A lot of people put off investing or don’t start at all because they find it overwhelming or are scared of the risks. An automatic investment plan can help clear up those worries by giving you a straightforward action plan to follow when investing or trading in stocks. Here’s how to create your plan, step by step.
Start by choosing what percentage of your salary you can comfortably invest. Use a percentage instead of a dollar amount so that your contributions go up as your salary does. Most experts suggest investing 10 to 20 percent of your salary, but first, make sure you’ve got an emergency fund with at least three to six months’ worth of living expenses saved up.
Pick a workplace retirement account, a taxable brokerage account, or an individual retirement account (IRA) to contribute to.

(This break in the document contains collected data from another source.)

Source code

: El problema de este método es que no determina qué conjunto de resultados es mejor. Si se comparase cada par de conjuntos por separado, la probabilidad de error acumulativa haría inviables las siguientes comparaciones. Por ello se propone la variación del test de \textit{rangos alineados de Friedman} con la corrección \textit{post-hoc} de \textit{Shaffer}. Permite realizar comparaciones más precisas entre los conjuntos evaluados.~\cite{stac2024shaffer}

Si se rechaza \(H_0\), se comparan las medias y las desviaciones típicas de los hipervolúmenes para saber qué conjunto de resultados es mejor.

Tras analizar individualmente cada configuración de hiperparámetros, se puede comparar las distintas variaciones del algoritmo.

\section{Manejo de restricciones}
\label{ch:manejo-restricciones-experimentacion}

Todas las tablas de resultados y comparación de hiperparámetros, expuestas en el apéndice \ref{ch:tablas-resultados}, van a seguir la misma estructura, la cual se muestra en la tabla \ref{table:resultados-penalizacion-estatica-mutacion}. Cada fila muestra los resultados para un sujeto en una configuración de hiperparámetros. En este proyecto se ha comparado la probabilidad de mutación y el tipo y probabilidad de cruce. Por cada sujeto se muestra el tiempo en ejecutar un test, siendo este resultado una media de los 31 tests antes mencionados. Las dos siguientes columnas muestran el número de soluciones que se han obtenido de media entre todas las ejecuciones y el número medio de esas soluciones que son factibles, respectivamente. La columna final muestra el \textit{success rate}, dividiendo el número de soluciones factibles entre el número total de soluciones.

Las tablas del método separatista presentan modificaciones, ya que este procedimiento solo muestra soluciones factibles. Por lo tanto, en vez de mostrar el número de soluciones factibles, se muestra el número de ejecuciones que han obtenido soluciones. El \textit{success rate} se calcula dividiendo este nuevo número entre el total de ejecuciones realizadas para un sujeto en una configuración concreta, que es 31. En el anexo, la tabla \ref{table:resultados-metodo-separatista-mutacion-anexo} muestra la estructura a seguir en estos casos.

We’ll go over the details on each of those accounts later.
Most experts recommend low-cost index funds that track market indices like the S&P 500. They’re a smart, affordable way to diversify your portfolio without having to manage a bunch of mutual funds or stocks. You could also check out exchange-traded funds, or ETFs. These can track an index, but some ETFs focus on specific sectors like small companies, international businesses, or high-yield bonds.
Decide how often you want to transfer money — weekly, bi-weekly, or monthly. Most online brokerage platforms make it super easy to set up automated transfers.
Automating your investments is like putting your bills on auto-pay. Both methods ensure you stay consistent and on time. Bills get paid when they’re supposed to, and investments get made without you having to think about it. Automated investing also lets you benefit from dollar-cost averaging, which means consistently investing a fixed amount at regular intervals, no matter what’s happening in the market. This strategy helps even out the effects of market ups and downs, allowing you to buy more shares when prices are low and fewer when they’re high. The result? A lower average cost per share over time — a big win for any investor. Here are some other perks of automated investing:
Some stocks pay qualified dividends, which are earnings distributions usually paid quarterly by a company to its shareholders in cash or stock reinvestment. Most brokerage firms let you set up your account to automatically reinvest in shares of the company or fund that paid the dividend.
By reinvesting, your account value grows faster. Over time, this compounding effect can help you buy more shares of the stock or fund, boosting your overall returns significantly.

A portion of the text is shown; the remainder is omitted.